══ Given information

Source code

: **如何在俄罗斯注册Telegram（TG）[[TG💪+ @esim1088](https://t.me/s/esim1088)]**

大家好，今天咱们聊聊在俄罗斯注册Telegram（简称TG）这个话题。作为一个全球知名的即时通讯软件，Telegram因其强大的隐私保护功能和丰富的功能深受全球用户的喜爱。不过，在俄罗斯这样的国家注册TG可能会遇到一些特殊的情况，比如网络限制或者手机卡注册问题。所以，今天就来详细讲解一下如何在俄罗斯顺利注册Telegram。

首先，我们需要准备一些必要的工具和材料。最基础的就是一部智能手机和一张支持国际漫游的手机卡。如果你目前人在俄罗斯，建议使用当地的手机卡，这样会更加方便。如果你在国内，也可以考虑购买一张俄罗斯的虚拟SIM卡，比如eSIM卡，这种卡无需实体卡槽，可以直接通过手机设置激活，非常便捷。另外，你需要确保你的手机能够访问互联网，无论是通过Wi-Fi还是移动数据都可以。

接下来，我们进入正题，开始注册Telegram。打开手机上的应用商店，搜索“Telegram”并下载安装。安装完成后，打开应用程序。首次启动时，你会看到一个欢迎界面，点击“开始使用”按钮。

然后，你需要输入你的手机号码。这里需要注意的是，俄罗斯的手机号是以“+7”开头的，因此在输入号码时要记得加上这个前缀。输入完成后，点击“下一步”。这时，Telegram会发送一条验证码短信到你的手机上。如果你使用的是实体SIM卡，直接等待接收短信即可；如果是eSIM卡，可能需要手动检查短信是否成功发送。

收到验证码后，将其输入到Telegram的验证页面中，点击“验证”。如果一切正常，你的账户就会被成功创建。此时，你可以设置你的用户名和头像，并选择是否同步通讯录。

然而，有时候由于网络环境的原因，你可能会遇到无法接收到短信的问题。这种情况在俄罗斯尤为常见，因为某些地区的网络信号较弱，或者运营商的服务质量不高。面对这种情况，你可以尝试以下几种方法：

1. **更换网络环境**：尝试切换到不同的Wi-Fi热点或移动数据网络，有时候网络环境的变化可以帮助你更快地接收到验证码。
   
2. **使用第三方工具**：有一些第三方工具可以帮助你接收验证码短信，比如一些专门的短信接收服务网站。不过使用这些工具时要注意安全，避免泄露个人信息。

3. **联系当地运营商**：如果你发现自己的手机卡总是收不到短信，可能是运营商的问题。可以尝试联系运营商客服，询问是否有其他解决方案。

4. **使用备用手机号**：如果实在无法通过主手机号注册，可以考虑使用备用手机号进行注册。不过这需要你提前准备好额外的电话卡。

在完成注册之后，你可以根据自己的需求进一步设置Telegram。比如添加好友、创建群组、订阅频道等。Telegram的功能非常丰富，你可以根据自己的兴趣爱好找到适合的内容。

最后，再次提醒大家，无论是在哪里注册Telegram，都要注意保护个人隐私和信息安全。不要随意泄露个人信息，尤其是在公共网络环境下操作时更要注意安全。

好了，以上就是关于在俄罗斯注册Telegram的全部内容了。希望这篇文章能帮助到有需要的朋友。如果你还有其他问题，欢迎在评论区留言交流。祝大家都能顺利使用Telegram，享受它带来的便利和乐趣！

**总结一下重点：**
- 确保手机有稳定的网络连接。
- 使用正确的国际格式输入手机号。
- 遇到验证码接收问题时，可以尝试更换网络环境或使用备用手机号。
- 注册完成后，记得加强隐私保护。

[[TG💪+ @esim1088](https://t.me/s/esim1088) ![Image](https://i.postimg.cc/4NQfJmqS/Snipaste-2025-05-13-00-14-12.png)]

════

§ Work required: Set down exactly the lines beginning at the one that holds "3. **联系当地运营商**" and ending with the last line of the data.

§ Result of this task:
3. **联系当地运营商**：如果你发现自己的手机卡总是收不到短信，可能是运营商的问题。可以尝试联系运营商客服，询问是否有其他解决方案。

4. **使用备用手机号**：如果实在无法通过主手机号注册，可以考虑使用备用手机号进行注册。不过这需要你提前准备好额外的电话卡。

在完成注册之后，你可以根据自己的需求进一步设置Telegram。比如添加好友、创建群组、订阅频道等。Telegram的功能非常丰富，你可以根据自己的兴趣爱好找到适合的内容。

最后，再次提醒大家，无论是在哪里注册Telegram，都要注意保护个人隐私和信息安全。不要随意泄露个人信息，尤其是在公共网络环境下操作时更要注意安全。

好了，以上就是关于在俄罗斯注册Telegram的全部内容了。希望这篇文章能帮助到有需要的朋友。如果你还有其他问题，欢迎在评论区留言交流。祝大家都能顺利使用Telegram，享受它带来的便利和乐趣！

**总结一下重点：**
- 确保手机有稳定的网络连接。
- 使用正确的国际格式输入手机号。
- 遇到验证码接收问题时，可以尝试更换网络环境或使用备用手机号。
- 注册完成后，记得加强隐私保护。

[[TG💪+ @esim1088](https://t.me/s/esim1088) ![Image](https://i.postimg.cc/4NQfJmqS/Snipaste-2025-05-13-00-14-12.png)]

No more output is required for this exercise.